Charles River High Peak
- Company type: Public
- Industry: Biotechnology
- Founded: Sheffield, UK (2008)
- Founders: Dr. Jim Freeth, Jo Soden
- Products: Human Cell Microarray Screening (Service)
- Number of employees: 11-50
- Website: www.criver.com

= Retrogenix =

British biotechnology company

Retrogenix is a biotechnology company based in the United Kingdom. Founded by Jim Freeth and Jo Soden in 2008, the company was acquired in April 2021 by Charles River Laboratories and is now known as the ‘High Peak’ site.

==Research and development==
Currently, more than 4,500 proteins are simultaneously expressed in the Cell Microarray system for individual screening. The human expression system allows for correct folding and localisation at the surface of the cell and there are documented cases of biological interactions that are mediated by post-translational modifications being detected using the technology.

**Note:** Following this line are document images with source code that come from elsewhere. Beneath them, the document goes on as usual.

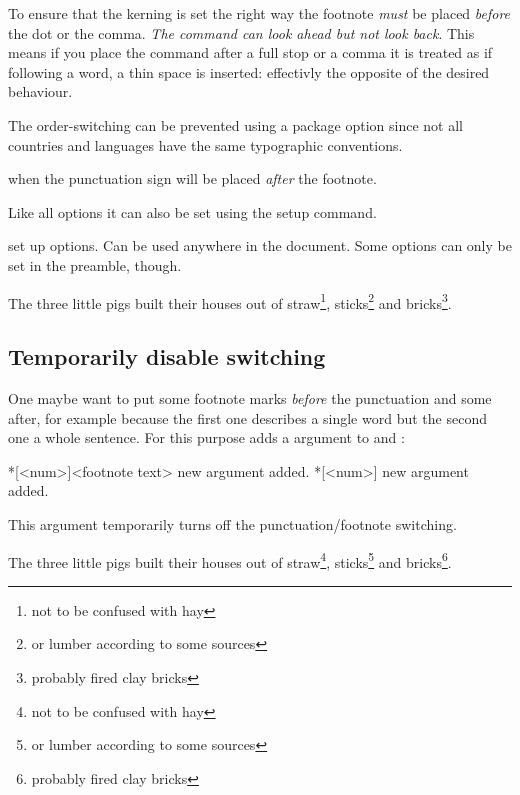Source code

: \documentclass[toc=index,toc=bib]{cnpkgdoc}
\begin{document}
To ensure that the kerning is set the right way the footnote \emph{must} be placed
\emph{before} the dot or the comma. \emph{The command can look ahead but not look back}.
This means if you place the  command after a full stop or a comma it is
treated as if following a word, \ie a thin space is inserted: effectivly the opposite 
of the desired behaviour.

The order-switching can be prevented using a package option since not all countries
and languages have the same typographic conventions.
\begin{beschreibung}
  when  the punctuation sign
 will be placed \emph{after} the footnote.
\end{beschreibung}
Like all options it can also be set using the setup command.
\begin{beschreibung}
  set up options. Can be used anywhere in the document.
 Some options can only be set in the preamble, though.
\end{beschreibung}
\begin{beispiel}
 \begin{minipage}{.4\linewidth}
  \noindent The three little pigs built their houses
  out of straw\footnote{not to be confused with hay},
  sticks\footnote{or lumber according to some sources}
  and bricks\footnote{probably fired clay bricks}.
 \end{minipage}
\end{beispiel}

\subsection{Temporarily disable switching}
One maybe want to put some footnote marks \emph{before} the punctuation and some
after, for example because the first one describes a single word but the second
one a whole sentence. For this purpose \fnpct adds a \code{*} argument to 
and :
\begin{beschreibung}
 *[<num>]{<footnote text>} new \code{*} argument added.
 *[<num>] new \code{*} argument added.
\end{beschreibung}
This argument temporarily turns off the punctuation/footnote switching.
\begin{beispiel}
 \begin{minipage}{.4\linewidth}
  \noindent The three little pigs built their houses
  out of straw\footnote*{not to be confused with hay},
  sticks\footnote{or lumber according to some sources}
  and bricks\footnote{probably fired clay bricks}.
 \end{minipage}
\end{beispiel}
\end{document}
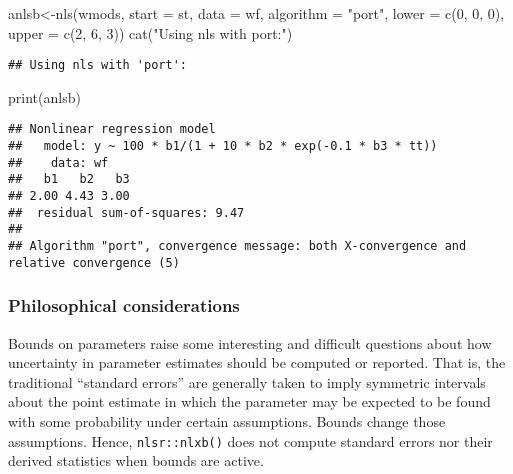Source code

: \documentclass[
]{article}
\newenvironment{Shaded}{\begin{snugshade}}{\end{snugshade}}
\newcommand{\AttributeTok}[1]{\textcolor[rgb]{0.77,0.63,0.00}{#1}}
\newcommand{\DecValTok}[1]{\textcolor[rgb]{0.00,0.00,0.81}{#1}}
\newcommand{\FunctionTok}[1]{\textcolor[rgb]{0.00,0.00,0.00}{#1}}
\newcommand{\NormalTok}[1]{#1}
\newcommand{\OtherTok}[1]{\textcolor[rgb]{0.56,0.35,0.01}{#1}}
\newcommand{\StringTok}[1]{\textcolor[rgb]{0.31,0.60,0.02}{#1}}
\begin{document}
\begin{Shaded}
\begin{Highlighting}[]
\NormalTok{anlsb}\OtherTok{\textless{}{-}}\FunctionTok{nls}\NormalTok{(wmods, }\AttributeTok{start =}\NormalTok{ st, }\AttributeTok{data =}\NormalTok{ wf, }\AttributeTok{algorithm =} \StringTok{"port"}\NormalTok{, }\AttributeTok{lower =} \FunctionTok{c}\NormalTok{(}\DecValTok{0}\NormalTok{, }\DecValTok{0}\NormalTok{, }\DecValTok{0}\NormalTok{), }\AttributeTok{upper =} \FunctionTok{c}\NormalTok{(}\DecValTok{2}\NormalTok{, }\DecValTok{6}\NormalTok{, }\DecValTok{3}\NormalTok{))}
\FunctionTok{cat}\NormalTok{(}\StringTok{"Using nls with \textquotesingle{}port\textquotesingle{}:"}\NormalTok{)}
\end{Highlighting}
\end{Shaded}

\begin{verbatim}
## Using nls with 'port':
\end{verbatim}

\begin{Shaded}
\begin{Highlighting}[]
\FunctionTok{print}\NormalTok{(anlsb)}
\end{Highlighting}
\end{Shaded}

\begin{verbatim}
## Nonlinear regression model
##   model: y ~ 100 * b1/(1 + 10 * b2 * exp(-0.1 * b3 * tt))
##    data: wf
##   b1   b2   b3 
## 2.00 4.43 3.00 
##  residual sum-of-squares: 9.47
## 
## Algorithm "port", convergence message: both X-convergence and relative convergence (5)
\end{verbatim}

\hypertarget{philosophical-considerations}{%
\subsubsection{Philosophical
considerations}\label{philosophical-considerations}}

Bounds on parameters raise some interesting and difficult questions
about how uncertainty in parameter estimates should be computed or
reported. That is, the traditional ``standard errors'' are generally
taken to imply symmetric intervals about the point estimate in which the
parameter may be expected to be found with some probability under
certain assumptions. Bounds change those assumptions. Hence,
\texttt{nlsr::nlxb()} does not compute standard errors nor their derived
statistics when bounds are active.
\end{document}
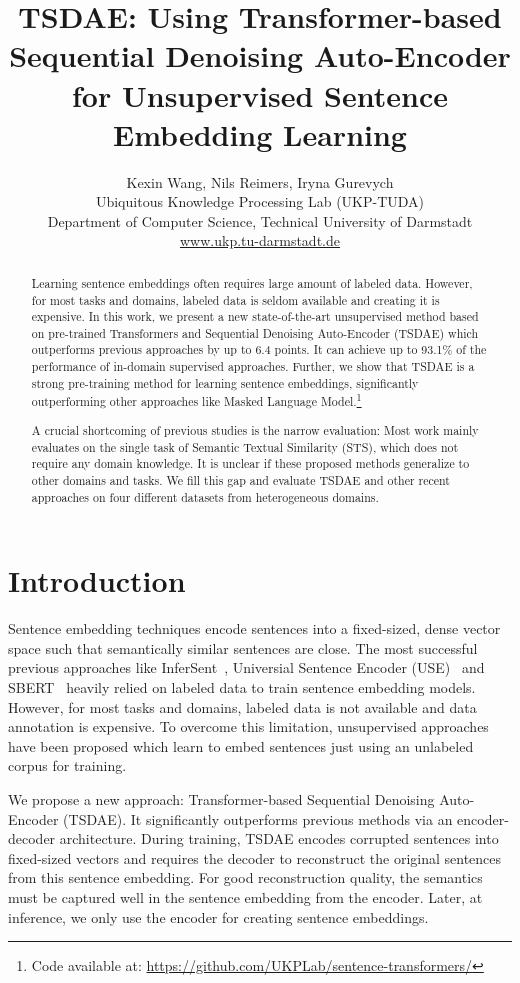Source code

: \documentclass[11pt,a4paper]{article}
\title{TSDAE: Using Transformer-based Sequential Denoising Auto-Encoder for Unsupervised Sentence Embedding Learning}
\author{Kexin Wang, Nils Reimers, Iryna Gurevych \\
	Ubiquitous Knowledge Processing Lab (UKP-TUDA)\\
	Department of Computer Science, Technical University of Darmstadt\\
	\url{www.ukp.tu-darmstadt.de}}
\date{}
\begin{document}
\maketitle
\begin{abstract}
Learning sentence embeddings often requires large amount of labeled data. However, for most tasks and domains, labeled data is seldom available and creating it is expensive. In this work, we present a new state-of-the-art unsupervised method based on pre-trained Transformers and Sequential Denoising Auto-Encoder (TSDAE) which outperforms previous approaches by up to 6.4 points. It can achieve up to 93.1\% of the performance of in-domain supervised approaches. Further, we show that TSDAE is a strong pre-training method for learning sentence embeddings, significantly outperforming other approaches like Masked Language Model.\footnote{Code available at: \url{https://github.com/UKPLab/sentence-transformers/}}

A crucial shortcoming of previous studies is the narrow evaluation: Most work mainly evaluates on the single task of Semantic Textual Similarity (STS), which does not require any domain knowledge. It is unclear if these proposed methods generalize to other domains and tasks. We fill this gap and evaluate TSDAE and other recent approaches on four different datasets from heterogeneous domains.
\end{abstract}

\section{Introduction}
Sentence embedding techniques encode sentences into a fixed-sized, dense vector space such that semantically similar sentences are close. The most successful previous approaches like InferSent~\citep{conneau-EtAl:2017:EMNLP2017}, Universial Sentence Encoder (USE)~\citep{DBLP:conf/emnlp/CerYKHLJCGYTSK18} and SBERT~\citep{DBLP:conf/emnlp/ReimersG19} heavily relied on labeled data to train sentence embedding models. However, for most tasks and domains, labeled data is not available and data annotation is expensive. To overcome this limitation, unsupervised approaches have been proposed which learn to embed sentences just using an unlabeled corpus for training.

We propose a new approach: Transformer-based Sequential Denoising Auto-Encoder (TSDAE). It significantly outperforms previous methods via an encoder-decoder architecture. During training, TSDAE encodes corrupted sentences into fixed-sized vectors and requires the decoder to reconstruct the original sentences from this sentence embedding. For good reconstruction quality, the semantics must be captured well in the sentence embedding from the encoder. Later, at inference, we only use the encoder for creating sentence embeddings.
\end{document}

==Applications in medical research==
The Cell Microarray technology identifies targets and receptors that are important in the understanding of normal biological and disease processes. Diverse ligands can be screened using the technology which has led to the discovery of key receptors for malaria proteins and targets that mediate virus binding to human cells.

==Target deconvolution==
Cell Microarray screening identifies the receptors for biologic molecules that have been selected through phenotypic screening. Notably, in studies led by Medimmune, the technology identified disease-relevant cell surface antigens of promising phenotypic molecules.

==Off-target profiling==
Cell Microarray off-target profiling assesses the specificity of ligands, either prior to clinical testing or to uncover the mechanism of action for an observed adverse event or an unexpected pharmacokinetic profile.

==Awards==
Retrogenix has twice won the Queen's Awards for Enterprise. The first award was granted for innovation in 2015. This was followed by an award for international trade in 2017.